Note the use of a null node, "EndMessage". The null node is recognized at the end of the input stream (email body). The values collected from the email are sent to the database at that point by action group "NewEMail".
See sample EMail-To-Database.dss.
In the bodies of these emails the general format of the data we're interested in is :
label ... spaces ... data ... end-of-line.
A label is descriptive text, typically followed by a colon, for example: "Item name:".

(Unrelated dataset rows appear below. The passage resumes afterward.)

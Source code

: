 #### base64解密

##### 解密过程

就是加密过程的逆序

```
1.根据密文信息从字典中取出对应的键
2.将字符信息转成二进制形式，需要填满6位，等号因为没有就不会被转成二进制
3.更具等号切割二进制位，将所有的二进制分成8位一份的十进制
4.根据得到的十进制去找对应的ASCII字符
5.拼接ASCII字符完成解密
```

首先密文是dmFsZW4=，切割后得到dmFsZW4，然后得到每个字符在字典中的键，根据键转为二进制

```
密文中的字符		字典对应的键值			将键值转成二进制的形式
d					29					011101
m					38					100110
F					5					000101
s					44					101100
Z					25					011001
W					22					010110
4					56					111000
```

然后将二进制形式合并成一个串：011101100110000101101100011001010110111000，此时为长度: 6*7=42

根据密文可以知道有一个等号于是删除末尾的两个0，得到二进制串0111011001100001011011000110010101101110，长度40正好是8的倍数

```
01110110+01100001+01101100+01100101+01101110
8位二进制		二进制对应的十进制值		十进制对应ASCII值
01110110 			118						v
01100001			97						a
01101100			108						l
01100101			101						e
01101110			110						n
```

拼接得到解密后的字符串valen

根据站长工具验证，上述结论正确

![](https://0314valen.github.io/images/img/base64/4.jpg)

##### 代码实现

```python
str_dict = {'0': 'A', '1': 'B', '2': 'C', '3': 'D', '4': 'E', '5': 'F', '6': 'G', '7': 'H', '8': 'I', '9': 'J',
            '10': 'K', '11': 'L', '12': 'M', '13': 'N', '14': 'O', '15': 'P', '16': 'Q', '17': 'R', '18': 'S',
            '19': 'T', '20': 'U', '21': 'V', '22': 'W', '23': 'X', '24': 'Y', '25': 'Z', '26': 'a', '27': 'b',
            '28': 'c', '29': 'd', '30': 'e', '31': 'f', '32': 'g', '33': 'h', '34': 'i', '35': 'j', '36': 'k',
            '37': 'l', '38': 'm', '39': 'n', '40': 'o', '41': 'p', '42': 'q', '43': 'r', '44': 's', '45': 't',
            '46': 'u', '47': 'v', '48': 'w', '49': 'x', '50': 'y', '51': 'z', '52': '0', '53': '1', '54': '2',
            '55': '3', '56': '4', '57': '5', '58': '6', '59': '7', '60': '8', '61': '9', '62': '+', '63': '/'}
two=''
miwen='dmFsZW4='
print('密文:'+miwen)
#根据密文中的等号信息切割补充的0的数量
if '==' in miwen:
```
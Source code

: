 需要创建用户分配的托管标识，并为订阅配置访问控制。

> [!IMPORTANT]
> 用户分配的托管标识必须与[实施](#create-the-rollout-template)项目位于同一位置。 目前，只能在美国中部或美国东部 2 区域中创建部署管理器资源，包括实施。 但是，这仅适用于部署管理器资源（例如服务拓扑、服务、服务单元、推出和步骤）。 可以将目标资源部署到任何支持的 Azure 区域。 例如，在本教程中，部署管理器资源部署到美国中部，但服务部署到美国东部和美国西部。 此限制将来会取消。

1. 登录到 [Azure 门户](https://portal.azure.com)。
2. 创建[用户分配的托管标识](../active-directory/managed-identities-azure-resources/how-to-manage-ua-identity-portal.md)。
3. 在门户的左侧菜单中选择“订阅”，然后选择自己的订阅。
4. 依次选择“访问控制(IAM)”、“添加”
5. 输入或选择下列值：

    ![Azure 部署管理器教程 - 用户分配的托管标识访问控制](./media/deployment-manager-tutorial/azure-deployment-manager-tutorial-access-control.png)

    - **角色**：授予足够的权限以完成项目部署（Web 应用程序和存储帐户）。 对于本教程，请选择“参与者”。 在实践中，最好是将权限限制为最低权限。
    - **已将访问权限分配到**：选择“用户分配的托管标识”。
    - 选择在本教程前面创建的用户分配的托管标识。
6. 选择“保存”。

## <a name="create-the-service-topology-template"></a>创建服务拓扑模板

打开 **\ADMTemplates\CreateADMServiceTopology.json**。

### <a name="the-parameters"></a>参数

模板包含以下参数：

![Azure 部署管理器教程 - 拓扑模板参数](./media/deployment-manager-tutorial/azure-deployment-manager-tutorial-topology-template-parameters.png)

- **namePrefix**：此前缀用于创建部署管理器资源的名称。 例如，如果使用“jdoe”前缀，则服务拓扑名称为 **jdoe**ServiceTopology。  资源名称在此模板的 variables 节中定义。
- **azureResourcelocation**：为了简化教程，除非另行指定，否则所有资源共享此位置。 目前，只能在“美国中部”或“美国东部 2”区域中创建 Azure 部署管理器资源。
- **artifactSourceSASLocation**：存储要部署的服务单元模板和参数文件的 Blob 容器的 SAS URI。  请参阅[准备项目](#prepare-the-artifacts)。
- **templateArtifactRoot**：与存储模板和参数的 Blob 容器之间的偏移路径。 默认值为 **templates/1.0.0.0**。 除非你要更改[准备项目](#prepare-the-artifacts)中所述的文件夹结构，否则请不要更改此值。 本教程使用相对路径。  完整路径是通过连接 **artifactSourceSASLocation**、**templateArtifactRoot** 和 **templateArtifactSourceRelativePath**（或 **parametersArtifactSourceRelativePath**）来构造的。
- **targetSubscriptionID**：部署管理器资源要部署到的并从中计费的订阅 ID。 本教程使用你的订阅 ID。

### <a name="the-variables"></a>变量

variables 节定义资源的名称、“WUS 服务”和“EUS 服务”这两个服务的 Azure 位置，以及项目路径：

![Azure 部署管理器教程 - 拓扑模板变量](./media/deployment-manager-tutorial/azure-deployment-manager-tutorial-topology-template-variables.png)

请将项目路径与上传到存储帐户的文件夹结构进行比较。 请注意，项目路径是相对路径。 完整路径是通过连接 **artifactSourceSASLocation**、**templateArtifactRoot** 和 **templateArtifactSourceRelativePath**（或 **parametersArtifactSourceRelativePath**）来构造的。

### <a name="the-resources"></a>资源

This solution makes use of the following patterns :
* | zero or more of any character |
---|---|
Num | one or more numeric digits |
WS0+ | zero or more whitespace characters (blank, tab, etc.) |
EndHeader | a blank line (two line feeds) |
EndMessage | null pattern indicating end of email body |
It also makes use of string sets :
SubjectFilter | text that begins the subject field in the email header |
---|---|
TextFields | a list of text fields expected in the email body, and their destinations in the database |
NumericFields | a list of numeric field labels and their respective database destinations |
CurrencyFields | a list of currency field labels and their respective database destinations |
and node groups :
Name-Address | extracts the name and email address (RName + RMail) from the from/to fields in the email header |
---|---|
Decimal-Number | gets a decimal number : digits + decimal point + digits |
Text | gets text from the input, strips leading / training blanks, stops at end of line |
Here's the definition of the TextFields string set :
This solution also makes use of a database / ODBC connection. File "SQL.txt" accompanies the installation: it contains an SQL statement for creating the "eauction" table used by this sample.